Problem details> Below are entries; count each line that holds the word "specific" and report the number without any other words.

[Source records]
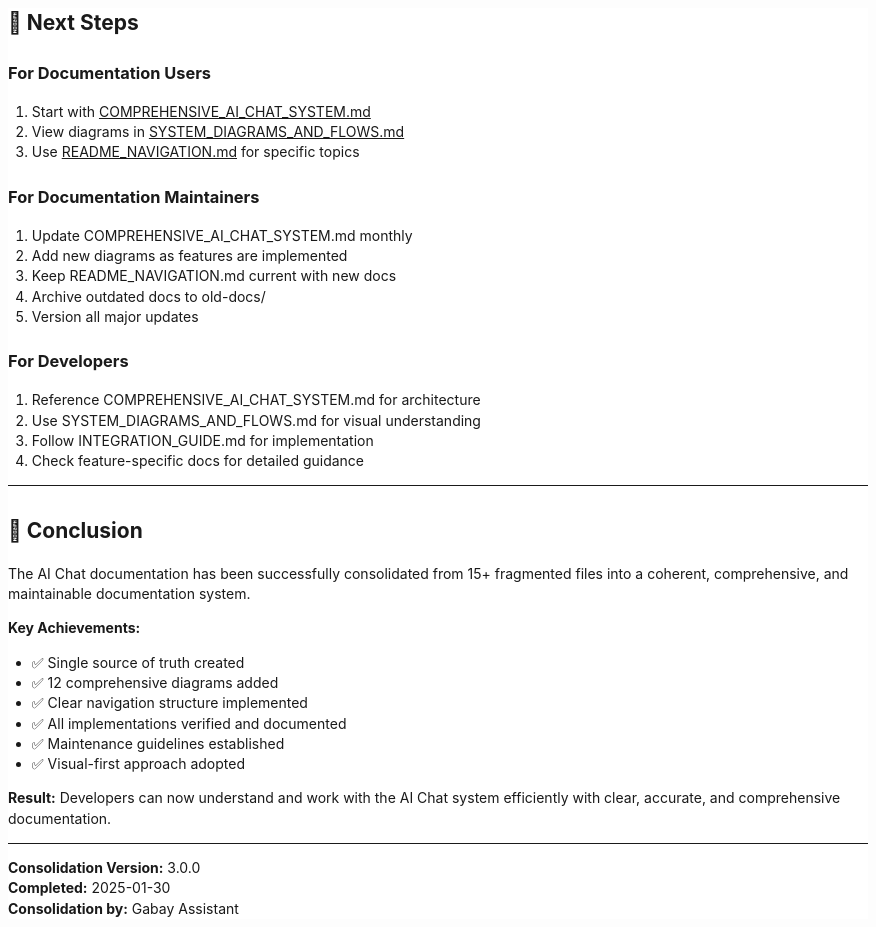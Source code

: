 ## 📝 Next Steps

### For Documentation Users
1. Start with [COMPREHENSIVE_AI_CHAT_SYSTEM.md](./COMPREHENSIVE_AI_CHAT_SYSTEM.md)
2. View diagrams in [SYSTEM_DIAGRAMS_AND_FLOWS.md](./SYSTEM_DIAGRAMS_AND_FLOWS.md)
3. Use [README_NAVIGATION.md](./README_NAVIGATION.md) for specific topics

### For Documentation Maintainers
1. Update COMPREHENSIVE_AI_CHAT_SYSTEM.md monthly
2. Add new diagrams as features are implemented
3. Keep README_NAVIGATION.md current with new docs
4. Archive outdated docs to old-docs/
5. Version all major updates

### For Developers
1. Reference COMPREHENSIVE_AI_CHAT_SYSTEM.md for architecture
2. Use SYSTEM_DIAGRAMS_AND_FLOWS.md for visual understanding
3. Follow INTEGRATION_GUIDE.md for implementation
4. Check feature-specific docs for detailed guidance

---

## 🎉 Conclusion

The AI Chat documentation has been successfully consolidated from 15+ fragmented files into a coherent, comprehensive, and maintainable documentation system.

**Key Achievements:**
- ✅ Single source of truth created
- ✅ 12 comprehensive diagrams added
- ✅ Clear navigation structure implemented
- ✅ All implementations verified and documented
- ✅ Maintenance guidelines established
- ✅ Visual-first approach adopted

**Result:** Developers can now understand and work with the AI Chat system efficiently with clear, accurate, and comprehensive documentation.

---

**Consolidation Version:** 3.0.0  
**Completed:** 2025-01-30  
**Consolidation by:** Gabay Assistant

Reply> 2